According to them, as far as they are aware, they are the first to do so. The experimental results were quite encouraging as well - it beat several state-of-the-art results on a widely accepted benchmark suite.

They modified differential evolution:

  • Old agent $x$ is labelled as $\pi$.
  • No "pick a random index to force mutation"
  • Adaptive $F$ value, which could change across different iterations. This idea is based on this paper, where $F$ changes based on provided $f_l$, $f_u$ and $\tau_1$ parameter values.
  • Modify $a + F * (b-c)$ to work on finitely generated groups to yield a new agent $v$
  • Two-point splicing crossover between $v$ and $\pi$ to produce 2 agents $v'$ and $v''$, then pick the fitter of the 2.
  • Select between old agent $\pi$ and $v'$/$v''$ to enter the next generation of population

Details are in their pseudocode in Figures 1 and 2, replicated below:

Most of the modifications are pretty straightforward. I think the most interesting part is: Modify $a + F * (b-c)$ to work on finitely generated groups to yield a new agent $v$.

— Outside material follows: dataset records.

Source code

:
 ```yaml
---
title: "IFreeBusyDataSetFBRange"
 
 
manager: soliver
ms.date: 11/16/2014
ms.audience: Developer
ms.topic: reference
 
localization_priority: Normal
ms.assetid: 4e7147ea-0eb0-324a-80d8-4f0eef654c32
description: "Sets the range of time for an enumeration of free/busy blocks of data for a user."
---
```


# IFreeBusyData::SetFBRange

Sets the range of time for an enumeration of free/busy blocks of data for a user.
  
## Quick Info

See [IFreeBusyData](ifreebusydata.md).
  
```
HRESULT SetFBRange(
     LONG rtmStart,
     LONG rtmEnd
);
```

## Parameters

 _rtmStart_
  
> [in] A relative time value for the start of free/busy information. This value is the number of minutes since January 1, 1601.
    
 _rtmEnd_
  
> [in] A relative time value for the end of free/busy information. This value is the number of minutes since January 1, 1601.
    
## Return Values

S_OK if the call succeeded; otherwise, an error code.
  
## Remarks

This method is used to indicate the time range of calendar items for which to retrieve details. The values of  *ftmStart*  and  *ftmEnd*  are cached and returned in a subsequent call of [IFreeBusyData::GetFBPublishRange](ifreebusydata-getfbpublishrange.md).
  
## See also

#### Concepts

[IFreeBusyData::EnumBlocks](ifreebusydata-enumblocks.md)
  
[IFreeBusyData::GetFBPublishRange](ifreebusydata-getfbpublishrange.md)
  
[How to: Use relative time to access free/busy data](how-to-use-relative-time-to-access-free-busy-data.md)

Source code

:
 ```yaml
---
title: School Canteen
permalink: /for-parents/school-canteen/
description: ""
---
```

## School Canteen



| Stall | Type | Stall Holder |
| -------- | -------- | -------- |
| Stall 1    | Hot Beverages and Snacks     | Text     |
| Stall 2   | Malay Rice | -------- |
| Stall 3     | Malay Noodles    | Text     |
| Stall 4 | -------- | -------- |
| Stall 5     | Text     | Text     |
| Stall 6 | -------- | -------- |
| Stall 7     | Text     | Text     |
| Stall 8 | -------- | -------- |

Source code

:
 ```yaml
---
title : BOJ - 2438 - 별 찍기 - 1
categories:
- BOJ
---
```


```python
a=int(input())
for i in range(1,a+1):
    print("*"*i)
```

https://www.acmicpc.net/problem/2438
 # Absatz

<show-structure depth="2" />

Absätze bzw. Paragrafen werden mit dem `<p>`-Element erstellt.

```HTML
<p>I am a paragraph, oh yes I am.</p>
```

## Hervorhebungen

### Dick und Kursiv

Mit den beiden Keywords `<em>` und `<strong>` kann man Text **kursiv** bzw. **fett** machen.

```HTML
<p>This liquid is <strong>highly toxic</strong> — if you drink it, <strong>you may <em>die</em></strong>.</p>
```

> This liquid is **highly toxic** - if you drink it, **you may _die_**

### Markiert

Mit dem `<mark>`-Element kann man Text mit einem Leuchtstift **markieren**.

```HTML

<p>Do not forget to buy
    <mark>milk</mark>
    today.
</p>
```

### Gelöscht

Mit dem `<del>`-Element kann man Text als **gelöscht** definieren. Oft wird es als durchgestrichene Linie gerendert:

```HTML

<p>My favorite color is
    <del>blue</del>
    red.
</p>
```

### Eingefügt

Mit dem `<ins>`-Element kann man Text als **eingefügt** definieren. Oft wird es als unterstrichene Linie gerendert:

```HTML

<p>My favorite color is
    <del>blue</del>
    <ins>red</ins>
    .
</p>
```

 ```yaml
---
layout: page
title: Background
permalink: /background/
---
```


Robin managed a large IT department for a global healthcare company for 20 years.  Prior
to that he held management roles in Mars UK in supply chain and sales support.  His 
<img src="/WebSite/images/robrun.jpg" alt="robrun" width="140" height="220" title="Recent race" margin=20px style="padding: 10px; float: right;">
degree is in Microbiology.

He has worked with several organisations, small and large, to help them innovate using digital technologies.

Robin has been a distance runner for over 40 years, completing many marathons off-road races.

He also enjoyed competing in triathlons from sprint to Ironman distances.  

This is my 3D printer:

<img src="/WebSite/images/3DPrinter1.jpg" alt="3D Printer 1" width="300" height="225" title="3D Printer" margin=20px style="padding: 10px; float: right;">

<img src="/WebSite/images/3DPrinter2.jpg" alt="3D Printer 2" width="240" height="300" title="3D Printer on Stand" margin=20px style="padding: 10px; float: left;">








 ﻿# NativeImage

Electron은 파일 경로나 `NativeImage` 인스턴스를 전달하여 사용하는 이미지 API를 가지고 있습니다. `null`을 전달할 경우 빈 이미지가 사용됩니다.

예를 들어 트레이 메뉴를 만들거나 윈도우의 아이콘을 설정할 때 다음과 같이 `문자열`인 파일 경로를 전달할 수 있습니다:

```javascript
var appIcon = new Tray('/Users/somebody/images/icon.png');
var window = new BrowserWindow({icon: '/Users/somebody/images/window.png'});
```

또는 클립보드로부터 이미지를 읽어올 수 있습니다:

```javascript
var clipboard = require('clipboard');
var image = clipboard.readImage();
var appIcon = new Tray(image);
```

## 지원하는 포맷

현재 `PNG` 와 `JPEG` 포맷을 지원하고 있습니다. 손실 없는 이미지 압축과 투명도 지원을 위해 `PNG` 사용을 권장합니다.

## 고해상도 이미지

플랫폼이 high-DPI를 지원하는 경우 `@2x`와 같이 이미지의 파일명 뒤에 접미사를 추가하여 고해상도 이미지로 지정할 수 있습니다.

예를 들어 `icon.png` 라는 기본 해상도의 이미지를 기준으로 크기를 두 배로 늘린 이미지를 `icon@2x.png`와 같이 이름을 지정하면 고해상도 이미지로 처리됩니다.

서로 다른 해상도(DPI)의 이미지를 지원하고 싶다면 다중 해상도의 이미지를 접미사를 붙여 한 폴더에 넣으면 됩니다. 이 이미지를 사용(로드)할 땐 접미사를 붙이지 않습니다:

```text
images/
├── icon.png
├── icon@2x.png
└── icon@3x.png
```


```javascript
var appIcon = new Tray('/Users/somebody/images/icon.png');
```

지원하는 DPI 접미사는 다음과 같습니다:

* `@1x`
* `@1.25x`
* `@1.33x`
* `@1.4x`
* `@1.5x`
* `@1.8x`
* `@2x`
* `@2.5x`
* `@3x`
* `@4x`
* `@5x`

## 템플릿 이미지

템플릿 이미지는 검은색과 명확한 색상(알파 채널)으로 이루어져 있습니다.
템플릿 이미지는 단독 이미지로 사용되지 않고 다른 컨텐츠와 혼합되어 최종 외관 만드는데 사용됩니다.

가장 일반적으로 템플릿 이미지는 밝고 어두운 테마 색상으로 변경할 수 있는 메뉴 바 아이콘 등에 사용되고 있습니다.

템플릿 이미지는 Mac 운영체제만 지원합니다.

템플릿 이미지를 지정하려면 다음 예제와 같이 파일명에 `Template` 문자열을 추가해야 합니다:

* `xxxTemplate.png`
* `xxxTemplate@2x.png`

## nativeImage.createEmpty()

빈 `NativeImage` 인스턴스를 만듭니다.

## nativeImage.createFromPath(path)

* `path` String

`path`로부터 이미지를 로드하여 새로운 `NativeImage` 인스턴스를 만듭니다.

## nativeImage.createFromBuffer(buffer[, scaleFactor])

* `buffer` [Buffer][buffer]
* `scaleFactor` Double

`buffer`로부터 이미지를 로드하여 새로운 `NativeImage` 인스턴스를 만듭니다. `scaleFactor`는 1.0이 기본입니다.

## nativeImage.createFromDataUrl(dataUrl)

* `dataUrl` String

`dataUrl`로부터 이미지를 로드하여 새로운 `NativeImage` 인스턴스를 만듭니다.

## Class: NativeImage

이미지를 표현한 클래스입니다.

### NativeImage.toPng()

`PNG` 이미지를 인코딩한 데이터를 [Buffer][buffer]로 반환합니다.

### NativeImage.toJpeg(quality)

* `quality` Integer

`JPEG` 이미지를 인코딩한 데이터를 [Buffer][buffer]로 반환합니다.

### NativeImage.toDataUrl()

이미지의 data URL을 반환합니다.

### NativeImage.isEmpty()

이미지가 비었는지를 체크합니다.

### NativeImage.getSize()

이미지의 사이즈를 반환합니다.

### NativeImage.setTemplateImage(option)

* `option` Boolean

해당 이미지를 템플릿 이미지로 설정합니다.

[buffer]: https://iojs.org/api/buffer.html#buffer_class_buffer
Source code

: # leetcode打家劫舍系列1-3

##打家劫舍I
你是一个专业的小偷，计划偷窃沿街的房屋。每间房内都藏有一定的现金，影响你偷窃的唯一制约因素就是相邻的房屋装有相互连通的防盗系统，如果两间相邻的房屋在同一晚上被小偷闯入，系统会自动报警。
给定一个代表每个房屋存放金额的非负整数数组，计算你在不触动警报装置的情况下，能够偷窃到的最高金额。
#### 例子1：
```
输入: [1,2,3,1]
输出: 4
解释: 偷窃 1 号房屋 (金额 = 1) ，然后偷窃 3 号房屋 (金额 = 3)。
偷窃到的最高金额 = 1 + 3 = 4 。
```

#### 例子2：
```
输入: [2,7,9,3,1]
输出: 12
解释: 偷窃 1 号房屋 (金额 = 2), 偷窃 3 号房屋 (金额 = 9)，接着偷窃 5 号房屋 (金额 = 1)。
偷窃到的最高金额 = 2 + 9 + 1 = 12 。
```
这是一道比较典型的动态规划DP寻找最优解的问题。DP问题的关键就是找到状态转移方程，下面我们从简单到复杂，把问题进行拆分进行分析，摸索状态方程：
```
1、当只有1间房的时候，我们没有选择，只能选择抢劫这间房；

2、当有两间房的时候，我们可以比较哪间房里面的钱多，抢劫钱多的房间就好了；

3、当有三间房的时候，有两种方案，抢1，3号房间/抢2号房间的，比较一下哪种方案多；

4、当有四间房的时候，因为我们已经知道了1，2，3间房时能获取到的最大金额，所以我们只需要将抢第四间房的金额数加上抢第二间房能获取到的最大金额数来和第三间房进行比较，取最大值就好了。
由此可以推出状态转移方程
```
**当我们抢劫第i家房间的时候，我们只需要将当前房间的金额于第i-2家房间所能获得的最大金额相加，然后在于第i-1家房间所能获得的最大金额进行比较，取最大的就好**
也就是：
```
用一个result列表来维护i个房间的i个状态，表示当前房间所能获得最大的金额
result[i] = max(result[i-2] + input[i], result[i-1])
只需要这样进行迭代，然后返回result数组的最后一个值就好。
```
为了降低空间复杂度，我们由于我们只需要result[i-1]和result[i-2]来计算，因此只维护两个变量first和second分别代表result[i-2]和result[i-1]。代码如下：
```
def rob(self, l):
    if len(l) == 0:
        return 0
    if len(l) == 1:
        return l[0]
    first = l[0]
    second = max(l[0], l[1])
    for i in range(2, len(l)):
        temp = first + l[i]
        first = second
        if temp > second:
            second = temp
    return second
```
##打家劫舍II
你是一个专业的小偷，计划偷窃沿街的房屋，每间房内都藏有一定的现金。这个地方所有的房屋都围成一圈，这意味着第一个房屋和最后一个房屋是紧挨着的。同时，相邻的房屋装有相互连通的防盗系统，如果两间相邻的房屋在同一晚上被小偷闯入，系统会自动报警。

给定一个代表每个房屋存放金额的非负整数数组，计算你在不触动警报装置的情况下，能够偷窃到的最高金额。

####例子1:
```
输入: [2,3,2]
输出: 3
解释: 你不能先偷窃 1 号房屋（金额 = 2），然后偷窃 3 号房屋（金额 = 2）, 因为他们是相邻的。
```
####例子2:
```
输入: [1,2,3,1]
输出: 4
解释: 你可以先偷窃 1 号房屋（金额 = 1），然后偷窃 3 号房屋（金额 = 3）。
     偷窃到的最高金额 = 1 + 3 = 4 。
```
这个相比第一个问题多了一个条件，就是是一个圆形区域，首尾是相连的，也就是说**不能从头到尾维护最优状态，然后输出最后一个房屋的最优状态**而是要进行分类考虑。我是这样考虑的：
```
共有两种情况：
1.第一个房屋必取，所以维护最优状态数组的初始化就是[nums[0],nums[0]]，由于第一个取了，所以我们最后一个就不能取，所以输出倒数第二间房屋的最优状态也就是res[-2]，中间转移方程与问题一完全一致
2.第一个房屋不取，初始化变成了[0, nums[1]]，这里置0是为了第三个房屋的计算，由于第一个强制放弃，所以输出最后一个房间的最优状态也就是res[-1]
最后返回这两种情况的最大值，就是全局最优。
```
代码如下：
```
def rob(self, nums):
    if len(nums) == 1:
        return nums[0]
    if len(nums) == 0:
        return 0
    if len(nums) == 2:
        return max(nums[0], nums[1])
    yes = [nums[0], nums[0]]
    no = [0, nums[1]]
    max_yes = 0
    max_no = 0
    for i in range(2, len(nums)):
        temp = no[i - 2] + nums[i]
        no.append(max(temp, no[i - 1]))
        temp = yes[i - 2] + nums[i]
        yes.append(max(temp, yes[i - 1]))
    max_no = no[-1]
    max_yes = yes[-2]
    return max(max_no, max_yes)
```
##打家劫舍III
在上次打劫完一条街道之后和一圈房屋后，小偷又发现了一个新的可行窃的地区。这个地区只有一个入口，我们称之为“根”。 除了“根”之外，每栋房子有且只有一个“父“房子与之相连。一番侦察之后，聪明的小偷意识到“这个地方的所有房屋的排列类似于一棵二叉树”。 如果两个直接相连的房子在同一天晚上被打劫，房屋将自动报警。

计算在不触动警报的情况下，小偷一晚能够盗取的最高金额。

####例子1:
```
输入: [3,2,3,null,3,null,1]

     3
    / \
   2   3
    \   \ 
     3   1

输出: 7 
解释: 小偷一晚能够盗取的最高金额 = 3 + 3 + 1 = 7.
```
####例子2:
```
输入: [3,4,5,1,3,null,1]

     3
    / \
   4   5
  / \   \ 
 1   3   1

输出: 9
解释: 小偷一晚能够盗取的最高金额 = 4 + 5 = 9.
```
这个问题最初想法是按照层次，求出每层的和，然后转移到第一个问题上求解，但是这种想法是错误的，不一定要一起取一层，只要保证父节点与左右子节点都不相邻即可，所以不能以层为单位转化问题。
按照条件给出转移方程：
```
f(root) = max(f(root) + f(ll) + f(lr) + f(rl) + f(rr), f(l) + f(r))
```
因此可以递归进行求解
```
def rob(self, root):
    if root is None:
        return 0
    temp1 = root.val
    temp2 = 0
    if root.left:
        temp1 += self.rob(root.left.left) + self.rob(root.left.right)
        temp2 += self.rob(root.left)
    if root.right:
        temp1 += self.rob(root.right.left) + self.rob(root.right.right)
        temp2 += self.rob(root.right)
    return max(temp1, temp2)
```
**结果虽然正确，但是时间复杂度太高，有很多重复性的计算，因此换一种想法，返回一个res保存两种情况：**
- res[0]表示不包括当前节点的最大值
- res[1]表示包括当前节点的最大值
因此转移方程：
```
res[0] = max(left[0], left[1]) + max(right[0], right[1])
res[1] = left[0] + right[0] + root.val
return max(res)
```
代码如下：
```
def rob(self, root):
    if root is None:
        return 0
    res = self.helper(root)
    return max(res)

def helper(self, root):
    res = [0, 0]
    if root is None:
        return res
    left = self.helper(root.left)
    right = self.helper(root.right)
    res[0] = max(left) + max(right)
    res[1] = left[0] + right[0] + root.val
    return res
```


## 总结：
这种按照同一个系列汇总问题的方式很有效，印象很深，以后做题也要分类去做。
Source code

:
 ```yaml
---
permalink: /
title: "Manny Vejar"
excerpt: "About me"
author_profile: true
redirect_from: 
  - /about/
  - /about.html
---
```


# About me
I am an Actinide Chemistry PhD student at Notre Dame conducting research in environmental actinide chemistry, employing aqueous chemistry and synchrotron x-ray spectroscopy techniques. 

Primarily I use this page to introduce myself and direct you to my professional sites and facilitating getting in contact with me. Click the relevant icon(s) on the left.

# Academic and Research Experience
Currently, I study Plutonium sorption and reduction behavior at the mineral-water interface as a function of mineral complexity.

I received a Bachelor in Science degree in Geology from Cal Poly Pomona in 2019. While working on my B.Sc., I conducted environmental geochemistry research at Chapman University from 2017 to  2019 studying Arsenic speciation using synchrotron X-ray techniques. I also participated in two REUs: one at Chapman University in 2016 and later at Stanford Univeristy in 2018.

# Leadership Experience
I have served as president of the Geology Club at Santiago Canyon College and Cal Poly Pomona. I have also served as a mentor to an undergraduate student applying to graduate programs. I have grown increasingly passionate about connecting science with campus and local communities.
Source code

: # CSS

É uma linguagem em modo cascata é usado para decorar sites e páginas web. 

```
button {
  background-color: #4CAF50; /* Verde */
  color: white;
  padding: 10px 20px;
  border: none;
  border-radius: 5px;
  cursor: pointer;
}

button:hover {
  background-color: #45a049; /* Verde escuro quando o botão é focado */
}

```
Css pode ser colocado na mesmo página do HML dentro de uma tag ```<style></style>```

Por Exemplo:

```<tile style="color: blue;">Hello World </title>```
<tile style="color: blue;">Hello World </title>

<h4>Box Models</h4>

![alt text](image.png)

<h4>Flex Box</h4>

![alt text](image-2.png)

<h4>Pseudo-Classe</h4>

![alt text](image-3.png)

Consider the group of length 4 binary sequences (0000, 0001, 0010, 0011, ... , 1110, 1111) with the operation "bit flip". We can represent this as a Cayley graph as shown:

Now, $a + F * (b-c)$ works as follows:

  • Pick 2 agents $b$ and $c$, say 1100 and 1011
  • Find the shortest sequence of operations (bit flips) that transforms one to the other. This may not be unique.
    In the example below, we chose $z = b - c = \langle f_3, f_1, f_2 \rangle$, of length 3.
  • Suppose $F = \frac{1}{2}$, then $k = \lceil F * |z| \rceil = \lceil \frac{3}{2} \rceil = 2$. So, $F * (b-c) = F * z = \langle f_3, f_1 \rangle$.
    Geometrically, this coincides to the rounded-up truncation of the operation sequence.
  • Pick another agent $a$, say 0000
  • Perform the operation $F*z$ on it to get the new mutated agent.
    In the example, we get: 0101

Going further

I have written a Python3 implementation based on Wikipedia's pseudocode here. Feel free to play around with it with different functions $f$. The agent representation is just a tuple containing the parameter values. You may also wish to implement the finite group variant after reading the paper2.

References and Footnotes

  1. If a function is differentiable, one would employ gradient descent techniques to optimise it.

  2. Paper: Algebraic Differential Evolution Algorithm for the Permutation Flowshop Scheduling Problem with Total Flowtime Criterion

  3. The actual problem was to find the best sequence of jobs to execute, which reduces to "the best permutation of job IDs".